12. The partial image area classification step includes a peripheral / central classification sub-step of classifying the partial image area into a first group of peripheral parts and a second group of central parts of the recognition target character image, In the similarity calculating step, the elementary similarity, which is a city area distance, a Euclidean distance or a Mahalanobis distance, between the feature of the partial character image and the corresponding standard feature of the recognition dictionary in the first group and the second group is separately determined. Calculating the elementary similarity between the first group and the second group such that the contribution to the similarity of the first group is greater than the contribution to the similarity of the second group. 12. The character recognition method according to claim 11, further comprising: a similarity synthesis sub-step of multiplying the sum by a predetermined coefficient and summing them.

13. The partial image area classifying step includes: a partial character image ratio calculating substep of calculating a ratio of the partial character image in the partial image region for each partial image region; 12. The character recognition according to claim 11, further comprising a normal / crush determination sub-step of classifying the partial image region into a first group of normal portions and a second group of crush portions according to a value less than or greater than a threshold value. Method.

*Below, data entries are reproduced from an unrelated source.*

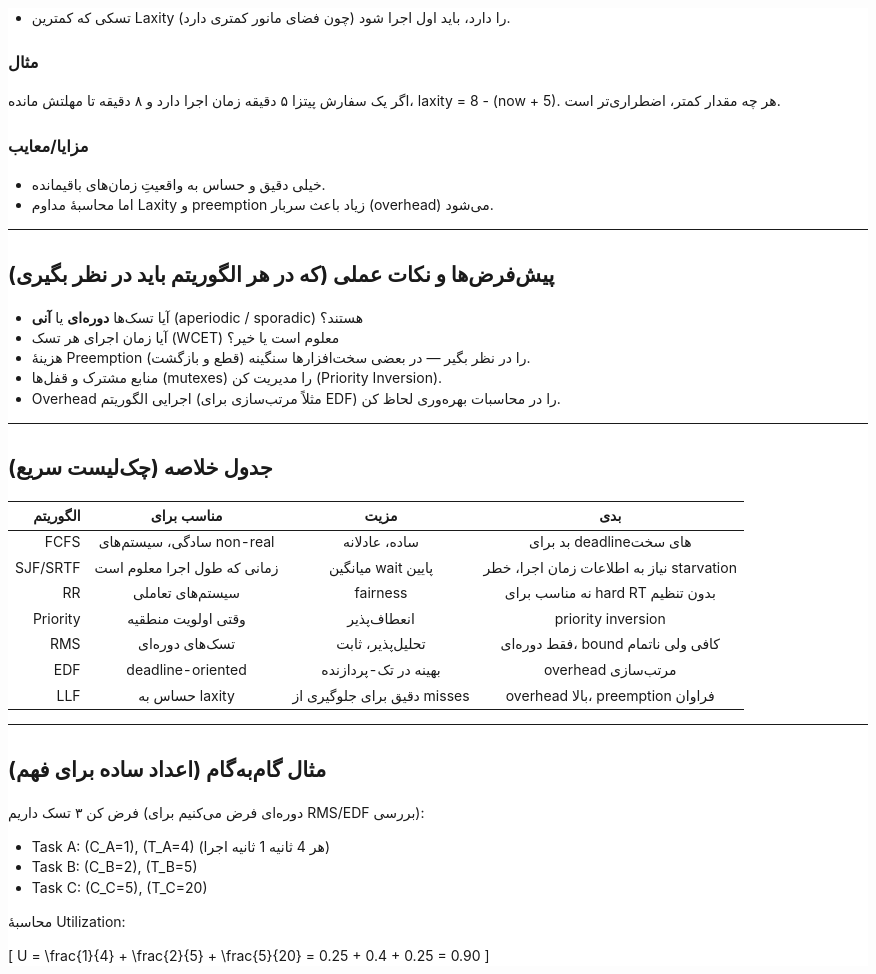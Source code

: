 - تسکی که کمترین Laxity را دارد، باید اول اجرا شود (چون فضای مانور کمتری دارد).

### مثال
اگر یک سفارش پیتزا ۵ دقیقه زمان اجرا دارد و ۸ دقیقه تا مهلتش مانده، laxity = 8 - (now + 5). هر چه مقدار کمتر، اضطراری‌تر است.

### مزایا/معایب
- خیلی دقیق و حساس به واقعیتِ زمان‌های باقیمانده.  
- اما محاسبهٔ مداوم Laxity و preemption زیاد باعث سربار (overhead) می‌شود.

---

## پیش‌فرض‌ها و نکات عملی (که در هر الگوریتم باید در نظر بگیری)
- آیا تسک‌ها **دوره‌ای** یا **آنی** (aperiodic / sporadic) هستند؟  
- آیا زمان اجرای هر تسک (WCET) معلوم است یا خیر؟  
- هزینهٔ Preemption (قطع و بازگشت) را در نظر بگیر — در بعضی سخت‌افزارها سنگینه.  
- منابع مشترک و قفل‌ها (mutexes) را مدیریت کن (Priority Inversion).  
- Overhead اجرایی الگوریتم (مثلاً مرتب‌سازی برای EDF) را در محاسبات بهره‌وری لحاظ کن.

---

## جدول خلاصه (چک‌لیست سریع)

| الگوریتم | مناسب برای | مزیت | بدی |
|---------:|:-----------:|:-----:|:----:|
| FCFS | سادگی، سیستم‌های non-real | ساده، عادلانه | بد برای deadlineهای سخت |
| SJF/SRTF | زمانی که طول اجرا معلوم است | میانگین wait پایین | نیاز به اطلاعات زمان اجرا، خطر starvation |
| RR | سیستم‌های تعاملی | fairness | نه مناسب برای hard RT بدون تنظیم |
| Priority | وقتی اولویت منطقیه | انعطاف‌پذیر | priority inversion |
| RMS | تسک‌های دوره‌ای | تحلیل‌پذیر، ثابت | فقط دوره‌ای، bound کافی ولی ناتمام |
| EDF | deadline-oriented | بهینه در تک-پردازنده | overhead مرتب‌سازی |
| LLF | حساس به laxity | دقیق برای جلوگیری از misses | overhead بالا، preemption فراوان |

---

## مثال گام‌به‌گام (اعداد ساده برای فهم)
فرض کن ۳ تسک داریم (دوره‌ای فرض می‌کنیم برای RMS/EDF بررسی):

- Task A: \(C_A=1\), \(T_A=4\)  (هر 4 ثانیه 1 ثانیه اجرا)
- Task B: \(C_B=2\), \(T_B=5\)
- Task C: \(C_C=5\), \(T_C=20\)

محاسبهٔ Utilization:

\[
U = \frac{1}{4} + \frac{2}{5} + \frac{5}{20} = 0.25 + 0.4 + 0.25 = 0.90
\]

14. A standard image of a character is divided into N (N ≧ 2) partial image areas, and standard features of the partial character images included in each partial image area are registered in advance in character units together with character codes in advance. An image area dividing step of dividing a recognition target character image into N partial image areas, and extracting a feature of a partial character image included in the partial image area divided in the image area dividing step. An extracting step; a partial image area classifying step of classifying the partial image areas divided in the image area dividing step into a plurality of groups; and a correspondence between a feature of the partial character image of the recognition target character image and the recognition dictionary for each group. A similarity calculation step for calculating the similarity between the character image to be recognized and the characters in the recognition dictionary by calculating the elementary similarity with the standard feature to be recognized and weighting the elementary similarity of each group with a predetermined weight. If the similarity is highest character recognition character selection step and a computer-readable recording medium having a program recorded with to elect the character codes as recognition character.

15. The partial image area classifying step, wherein a partial character image ratio calculating substep of calculating a ratio of the partial character image in the partial image region for each partial image region; 15. The computer-readable medium according to claim 14, further comprising a normal / crush determination sub-step of classifying the partial image region into a first group of normal portions and a second group of crush portions according to a value less than or equal to a threshold value. Possible recording medium.